#### What to produce
Count the lines in the entries below that mention the string "VAEs", then write that number by itself.

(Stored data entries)
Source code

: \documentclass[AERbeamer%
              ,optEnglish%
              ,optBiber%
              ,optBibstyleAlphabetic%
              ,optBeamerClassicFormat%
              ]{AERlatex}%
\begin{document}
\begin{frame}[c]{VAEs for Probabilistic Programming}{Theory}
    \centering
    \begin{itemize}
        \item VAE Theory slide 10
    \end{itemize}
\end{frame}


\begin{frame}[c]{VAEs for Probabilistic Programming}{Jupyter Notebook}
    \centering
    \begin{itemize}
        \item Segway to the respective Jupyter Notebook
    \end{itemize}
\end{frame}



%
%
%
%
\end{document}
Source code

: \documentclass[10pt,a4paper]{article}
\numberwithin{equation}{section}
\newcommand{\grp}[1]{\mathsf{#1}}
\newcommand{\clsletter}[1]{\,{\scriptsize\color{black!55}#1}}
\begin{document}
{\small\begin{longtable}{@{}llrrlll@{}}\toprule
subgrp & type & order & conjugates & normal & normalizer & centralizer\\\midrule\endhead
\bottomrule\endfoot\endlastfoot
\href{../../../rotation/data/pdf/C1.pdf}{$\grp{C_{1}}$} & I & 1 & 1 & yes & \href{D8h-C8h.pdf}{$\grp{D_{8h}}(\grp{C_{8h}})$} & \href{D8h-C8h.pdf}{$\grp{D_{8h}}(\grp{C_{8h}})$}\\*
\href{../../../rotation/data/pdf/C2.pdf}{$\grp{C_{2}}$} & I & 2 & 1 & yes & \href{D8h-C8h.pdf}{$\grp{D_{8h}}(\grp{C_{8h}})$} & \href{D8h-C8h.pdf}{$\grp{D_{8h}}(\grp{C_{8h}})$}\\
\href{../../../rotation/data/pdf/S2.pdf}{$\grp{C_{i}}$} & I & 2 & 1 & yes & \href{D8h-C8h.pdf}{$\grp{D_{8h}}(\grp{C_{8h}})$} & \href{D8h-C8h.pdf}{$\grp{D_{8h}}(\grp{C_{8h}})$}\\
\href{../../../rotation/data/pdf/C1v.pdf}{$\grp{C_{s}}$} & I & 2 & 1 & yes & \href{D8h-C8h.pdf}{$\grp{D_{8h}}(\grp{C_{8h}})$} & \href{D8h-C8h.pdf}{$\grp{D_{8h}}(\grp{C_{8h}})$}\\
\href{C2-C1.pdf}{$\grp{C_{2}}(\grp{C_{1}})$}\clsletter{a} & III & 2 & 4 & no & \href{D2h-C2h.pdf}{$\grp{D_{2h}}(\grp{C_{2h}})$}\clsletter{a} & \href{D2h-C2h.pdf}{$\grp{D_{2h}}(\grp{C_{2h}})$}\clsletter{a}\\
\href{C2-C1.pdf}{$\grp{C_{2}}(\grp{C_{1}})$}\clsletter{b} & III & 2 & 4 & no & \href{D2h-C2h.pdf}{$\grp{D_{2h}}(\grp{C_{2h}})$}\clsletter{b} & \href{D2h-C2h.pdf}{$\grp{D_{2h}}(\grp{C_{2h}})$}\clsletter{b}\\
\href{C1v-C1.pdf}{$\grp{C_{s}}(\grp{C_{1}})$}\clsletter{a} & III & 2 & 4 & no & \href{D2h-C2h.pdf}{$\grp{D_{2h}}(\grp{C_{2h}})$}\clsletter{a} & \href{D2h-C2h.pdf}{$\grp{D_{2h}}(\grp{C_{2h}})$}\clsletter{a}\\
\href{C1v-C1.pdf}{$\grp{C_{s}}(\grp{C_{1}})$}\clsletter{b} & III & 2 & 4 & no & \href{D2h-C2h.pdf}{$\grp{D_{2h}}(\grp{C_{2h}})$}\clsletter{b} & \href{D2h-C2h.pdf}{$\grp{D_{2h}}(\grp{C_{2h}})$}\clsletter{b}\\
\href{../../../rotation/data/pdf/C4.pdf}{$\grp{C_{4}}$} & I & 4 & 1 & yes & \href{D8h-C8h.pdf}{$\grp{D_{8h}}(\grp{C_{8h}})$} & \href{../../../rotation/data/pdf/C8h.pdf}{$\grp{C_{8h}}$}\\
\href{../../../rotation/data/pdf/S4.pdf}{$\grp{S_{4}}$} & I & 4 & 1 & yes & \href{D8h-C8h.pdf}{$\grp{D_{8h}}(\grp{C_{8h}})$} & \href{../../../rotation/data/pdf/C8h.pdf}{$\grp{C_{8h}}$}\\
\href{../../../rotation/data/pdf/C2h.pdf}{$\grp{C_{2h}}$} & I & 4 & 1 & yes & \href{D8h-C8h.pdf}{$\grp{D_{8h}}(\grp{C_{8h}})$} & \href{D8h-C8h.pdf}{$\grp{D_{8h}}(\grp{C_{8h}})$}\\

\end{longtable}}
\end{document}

* * *

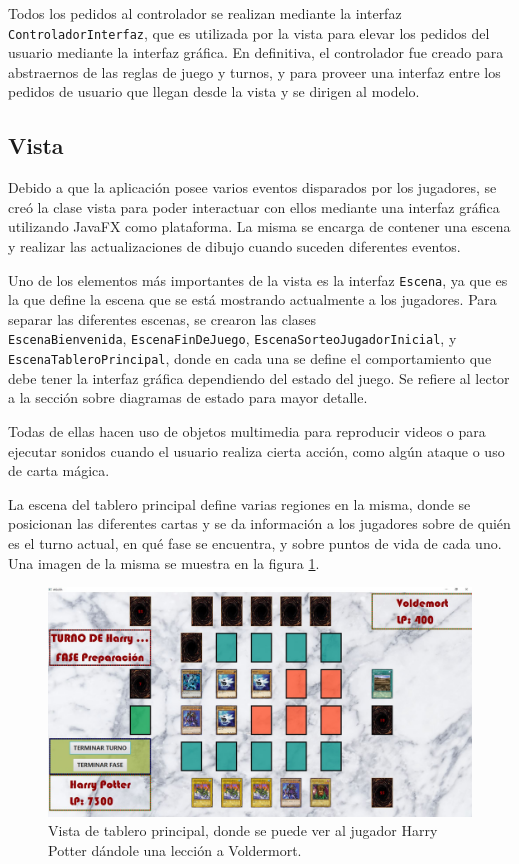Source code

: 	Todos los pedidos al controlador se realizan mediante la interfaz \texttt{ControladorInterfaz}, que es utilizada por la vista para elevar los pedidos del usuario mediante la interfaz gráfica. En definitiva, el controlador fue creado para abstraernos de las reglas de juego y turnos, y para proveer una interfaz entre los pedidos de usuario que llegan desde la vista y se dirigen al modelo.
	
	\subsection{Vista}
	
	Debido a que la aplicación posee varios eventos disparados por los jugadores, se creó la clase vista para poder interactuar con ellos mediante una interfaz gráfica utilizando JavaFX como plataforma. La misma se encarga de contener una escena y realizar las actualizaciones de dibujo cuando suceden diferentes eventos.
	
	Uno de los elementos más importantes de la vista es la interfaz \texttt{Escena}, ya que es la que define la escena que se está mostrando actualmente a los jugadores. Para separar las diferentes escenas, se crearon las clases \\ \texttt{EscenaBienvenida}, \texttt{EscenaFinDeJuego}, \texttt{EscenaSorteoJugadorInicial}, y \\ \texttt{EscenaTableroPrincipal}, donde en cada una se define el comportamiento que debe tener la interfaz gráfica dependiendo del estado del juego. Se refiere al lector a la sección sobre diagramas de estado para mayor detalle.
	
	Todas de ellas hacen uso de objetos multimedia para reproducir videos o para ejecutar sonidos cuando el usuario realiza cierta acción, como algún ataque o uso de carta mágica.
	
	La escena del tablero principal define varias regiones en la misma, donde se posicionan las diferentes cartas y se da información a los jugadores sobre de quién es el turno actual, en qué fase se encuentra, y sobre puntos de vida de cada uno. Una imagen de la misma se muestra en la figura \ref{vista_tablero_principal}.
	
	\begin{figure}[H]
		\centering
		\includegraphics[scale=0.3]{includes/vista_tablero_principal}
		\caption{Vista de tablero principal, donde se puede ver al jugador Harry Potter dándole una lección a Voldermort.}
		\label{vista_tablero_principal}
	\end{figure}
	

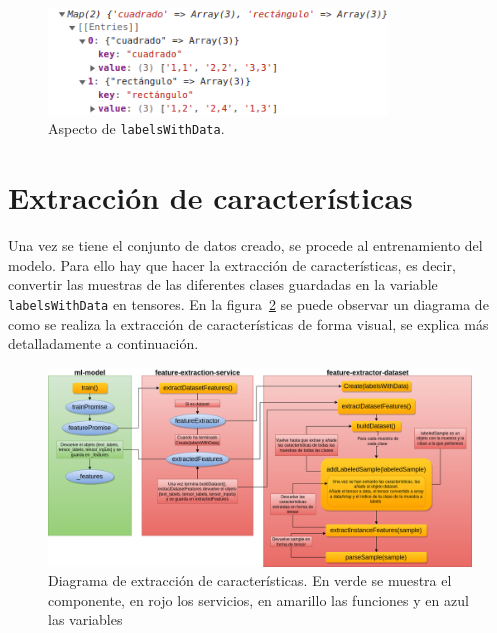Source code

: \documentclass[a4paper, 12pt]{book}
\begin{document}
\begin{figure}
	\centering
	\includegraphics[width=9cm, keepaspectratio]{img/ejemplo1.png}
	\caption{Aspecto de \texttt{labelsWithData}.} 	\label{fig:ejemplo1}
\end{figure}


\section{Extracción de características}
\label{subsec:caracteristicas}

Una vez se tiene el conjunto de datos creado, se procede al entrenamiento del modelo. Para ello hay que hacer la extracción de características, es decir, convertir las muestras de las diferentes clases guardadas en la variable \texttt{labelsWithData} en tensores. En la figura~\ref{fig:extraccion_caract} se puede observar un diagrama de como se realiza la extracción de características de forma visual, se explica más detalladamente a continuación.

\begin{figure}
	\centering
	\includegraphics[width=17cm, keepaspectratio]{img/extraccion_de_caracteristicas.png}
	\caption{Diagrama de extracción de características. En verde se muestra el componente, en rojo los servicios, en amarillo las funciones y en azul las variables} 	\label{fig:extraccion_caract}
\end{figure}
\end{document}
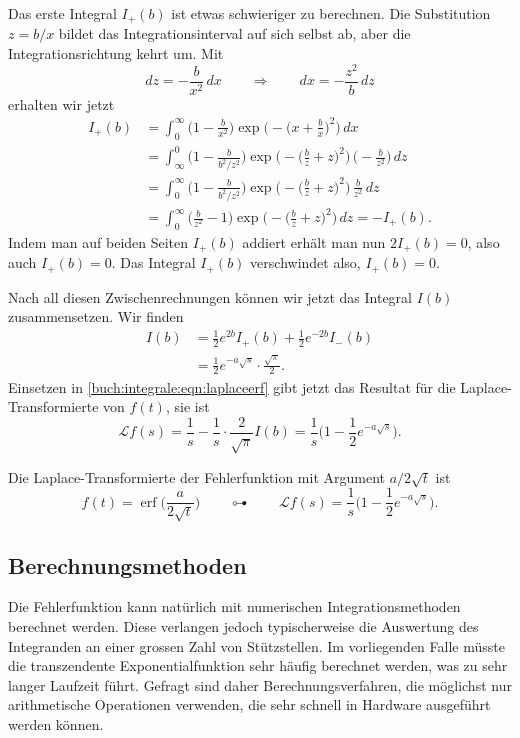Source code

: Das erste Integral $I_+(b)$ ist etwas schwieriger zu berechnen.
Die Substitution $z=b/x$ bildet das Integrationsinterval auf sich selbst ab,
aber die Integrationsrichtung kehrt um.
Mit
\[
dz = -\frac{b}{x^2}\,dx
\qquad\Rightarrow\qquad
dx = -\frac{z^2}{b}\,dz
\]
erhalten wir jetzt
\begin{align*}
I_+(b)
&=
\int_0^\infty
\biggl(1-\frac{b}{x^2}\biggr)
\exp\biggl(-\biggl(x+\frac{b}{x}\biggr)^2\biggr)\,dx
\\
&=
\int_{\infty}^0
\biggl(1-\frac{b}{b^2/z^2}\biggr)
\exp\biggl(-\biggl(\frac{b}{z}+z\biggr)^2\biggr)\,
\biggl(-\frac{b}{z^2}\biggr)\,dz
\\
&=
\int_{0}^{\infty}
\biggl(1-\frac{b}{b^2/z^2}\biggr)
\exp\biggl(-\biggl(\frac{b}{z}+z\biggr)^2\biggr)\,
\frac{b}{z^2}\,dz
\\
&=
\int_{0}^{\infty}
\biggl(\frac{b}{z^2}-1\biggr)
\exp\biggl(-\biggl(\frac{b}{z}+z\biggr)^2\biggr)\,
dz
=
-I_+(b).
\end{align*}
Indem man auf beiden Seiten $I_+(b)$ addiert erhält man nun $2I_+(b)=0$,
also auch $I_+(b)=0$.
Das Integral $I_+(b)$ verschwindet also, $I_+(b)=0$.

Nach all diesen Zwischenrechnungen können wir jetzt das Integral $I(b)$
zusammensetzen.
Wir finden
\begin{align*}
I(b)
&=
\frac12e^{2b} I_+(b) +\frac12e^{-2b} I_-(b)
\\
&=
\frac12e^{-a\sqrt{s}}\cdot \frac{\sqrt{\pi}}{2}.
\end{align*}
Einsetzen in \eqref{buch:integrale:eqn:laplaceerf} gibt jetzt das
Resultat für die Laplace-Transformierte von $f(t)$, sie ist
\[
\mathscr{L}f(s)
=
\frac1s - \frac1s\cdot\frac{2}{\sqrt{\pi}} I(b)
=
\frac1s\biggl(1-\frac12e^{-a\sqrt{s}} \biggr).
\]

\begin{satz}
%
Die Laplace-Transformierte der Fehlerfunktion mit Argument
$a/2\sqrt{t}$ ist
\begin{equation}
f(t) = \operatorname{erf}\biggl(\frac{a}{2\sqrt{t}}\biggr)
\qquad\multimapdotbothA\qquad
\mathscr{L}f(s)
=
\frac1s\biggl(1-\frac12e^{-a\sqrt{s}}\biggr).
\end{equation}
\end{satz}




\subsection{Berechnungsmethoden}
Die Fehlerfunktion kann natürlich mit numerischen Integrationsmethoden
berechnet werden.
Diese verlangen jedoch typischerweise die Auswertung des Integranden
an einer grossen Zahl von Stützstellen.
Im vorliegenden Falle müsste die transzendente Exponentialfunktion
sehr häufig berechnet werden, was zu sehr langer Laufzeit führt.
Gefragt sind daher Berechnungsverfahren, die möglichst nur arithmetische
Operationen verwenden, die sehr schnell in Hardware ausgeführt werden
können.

#### Answer area
2